It’s about me. My work is a form of self-portraiture, even the environments I create. My drawings are reflections on my life, and currently center on images related to the memory of my mother’s recent near death. Hospitals, waiting rooms, objects from moments that punctuate my memory, myself reflected. They haunt me at times, or strike me as important, so I want to share them with my audience.
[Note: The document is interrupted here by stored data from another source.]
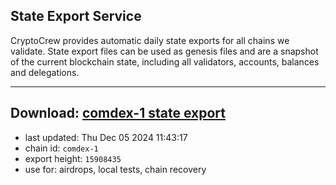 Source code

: ## State Export Service
CryptoCrew provides automatic daily state exports for all chains we validate. State export files can be used as genesis files and are a snapshot of the current blockchain state, including all validators, accounts, balances and delegations.

---
**Download: [comdex-1 state export](https://dl-eu2.ccvalidators.com/SERVICE/comdex/comdex-1_export_15908435.json)**
---

- last updated: Thu Dec 05 2024 11:43:17
- chain id: `comdex-1`
- export height: `15908435`
- use for: airdrops, local tests, chain recovery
My work combines figuration and abstraction to explore and express hidden narratives. Objects and figures emerge from dark environments or a series of energetic marks. The mundane becomes charged with whatever is in me connected to the depicted image. My drawings are often minimal and can use negative space as a strong compositional element. Along with memory, time is a central component in my work, a sudden intense moment, a series of moments, or an active visual path leading the viewer both literally and metaphorically through the conveyed memory. It’s not enough for the viewer to see the objects and figures. I want them to read the passage of time and recognize it as a derivative of memory based on the visual cues I’ve placed in the drawing.
Over the years the artists who influence me have come to include William Kentridge. Among other things, his work has helped me recognize the striking power of large-scale, figurative charcoal drawings. When I view Richard Serra’s works on paper, I revel in the medium, and I want my viewer to experience that as well. Looking back into art history, I admire Seurat’s expressionistic conveyance of form in ambiguity, and Caravaggio’s ability to extract form from darkness. Their mastery of their respective techniques will always remain timeless for me.